Asthma is a chronic inflammatory disorder of the airways that results, physiologically, in hyperreactivity and, clinically, in recurrent episodes of wheezing, chest tightness, or coughing. Airway inflammation, smooth-muscle contraction, epithelial sloughing, mucous hypersecretion, bronchial hyperresponsiveness, and mucosal edema contribute to the underlying pathophysiology of asthma. Diagnostic tests such as methacholine or mannitol challenges or spirometry (pre- and postbronchodilator responses) help to identify such underlying pathophysiology via assessments of bronchial hyperreactivity and lung mechanics but are imperfect and, ultimately, must be viewed in the context of a patient's clinical presentation, including response to pharmacotherapy. Asthma can be classified into either intermittent or persistent, and the latter is either mild, moderate, or severe. Some patients change, in either direction, from intermittent to persistent asthma.
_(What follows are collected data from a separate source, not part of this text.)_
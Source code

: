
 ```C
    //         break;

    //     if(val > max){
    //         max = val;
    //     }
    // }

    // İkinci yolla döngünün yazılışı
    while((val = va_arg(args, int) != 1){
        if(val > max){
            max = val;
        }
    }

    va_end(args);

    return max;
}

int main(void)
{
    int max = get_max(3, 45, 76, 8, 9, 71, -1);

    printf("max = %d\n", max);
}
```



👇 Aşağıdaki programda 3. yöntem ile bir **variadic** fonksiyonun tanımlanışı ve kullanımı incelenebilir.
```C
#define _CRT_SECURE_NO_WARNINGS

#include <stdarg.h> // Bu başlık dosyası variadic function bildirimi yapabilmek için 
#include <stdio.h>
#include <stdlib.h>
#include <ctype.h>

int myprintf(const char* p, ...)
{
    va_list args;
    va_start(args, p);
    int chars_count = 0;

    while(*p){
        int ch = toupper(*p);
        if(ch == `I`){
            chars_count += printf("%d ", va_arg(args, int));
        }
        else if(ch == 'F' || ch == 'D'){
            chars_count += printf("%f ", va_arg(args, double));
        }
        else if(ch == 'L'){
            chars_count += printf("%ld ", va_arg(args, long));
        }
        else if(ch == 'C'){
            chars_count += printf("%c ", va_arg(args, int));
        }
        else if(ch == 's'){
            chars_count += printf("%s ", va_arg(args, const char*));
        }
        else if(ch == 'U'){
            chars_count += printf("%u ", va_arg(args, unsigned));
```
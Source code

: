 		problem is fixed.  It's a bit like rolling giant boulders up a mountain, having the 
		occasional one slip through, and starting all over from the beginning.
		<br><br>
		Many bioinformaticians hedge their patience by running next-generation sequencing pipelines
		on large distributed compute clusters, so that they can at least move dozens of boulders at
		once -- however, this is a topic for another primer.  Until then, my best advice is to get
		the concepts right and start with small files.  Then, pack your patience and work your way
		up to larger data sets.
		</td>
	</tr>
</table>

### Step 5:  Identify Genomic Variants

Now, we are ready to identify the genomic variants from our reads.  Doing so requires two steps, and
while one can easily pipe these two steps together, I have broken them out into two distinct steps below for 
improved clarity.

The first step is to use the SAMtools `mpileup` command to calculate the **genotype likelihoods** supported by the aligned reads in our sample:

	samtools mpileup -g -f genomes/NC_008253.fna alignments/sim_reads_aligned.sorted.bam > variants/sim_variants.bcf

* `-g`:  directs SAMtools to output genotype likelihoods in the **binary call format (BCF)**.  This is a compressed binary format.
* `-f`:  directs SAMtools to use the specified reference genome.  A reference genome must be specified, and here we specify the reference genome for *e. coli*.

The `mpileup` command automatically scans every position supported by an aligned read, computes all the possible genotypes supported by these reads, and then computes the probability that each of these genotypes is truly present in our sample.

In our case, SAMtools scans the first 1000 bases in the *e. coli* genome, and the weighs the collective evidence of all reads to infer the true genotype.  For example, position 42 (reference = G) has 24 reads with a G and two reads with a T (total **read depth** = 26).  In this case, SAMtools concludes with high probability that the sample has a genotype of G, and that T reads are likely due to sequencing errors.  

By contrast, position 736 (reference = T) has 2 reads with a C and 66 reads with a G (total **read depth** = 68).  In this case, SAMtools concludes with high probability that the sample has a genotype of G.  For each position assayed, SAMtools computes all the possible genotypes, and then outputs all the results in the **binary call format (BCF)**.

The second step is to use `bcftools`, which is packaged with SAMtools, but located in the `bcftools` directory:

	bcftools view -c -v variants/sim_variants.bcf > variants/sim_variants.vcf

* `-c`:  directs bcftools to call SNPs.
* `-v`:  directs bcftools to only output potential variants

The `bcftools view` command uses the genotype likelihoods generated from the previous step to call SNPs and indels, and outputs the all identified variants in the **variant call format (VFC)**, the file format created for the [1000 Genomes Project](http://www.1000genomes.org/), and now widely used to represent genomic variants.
In addition, patients with asthma may be classified as allergic (immunoglobulin E mediated), nonallergic (often triggered by viral upper respiratory tract infections or no apparent cause), occupational, aspirin-exacerbated respiratory disease, potentially fatal, exercise-induced, and cough variant asthma. In the latter, the patients have a nonproductive cough that responds to treatment for asthma but not with antibiotics, expectorants, mucolytics, antitussives, or beta₂-adrenergic agonists, and to treatment for acid reflux and rhinosinusitis. Thus, cough variant asthma is in the differential diagnosis of chronic cough.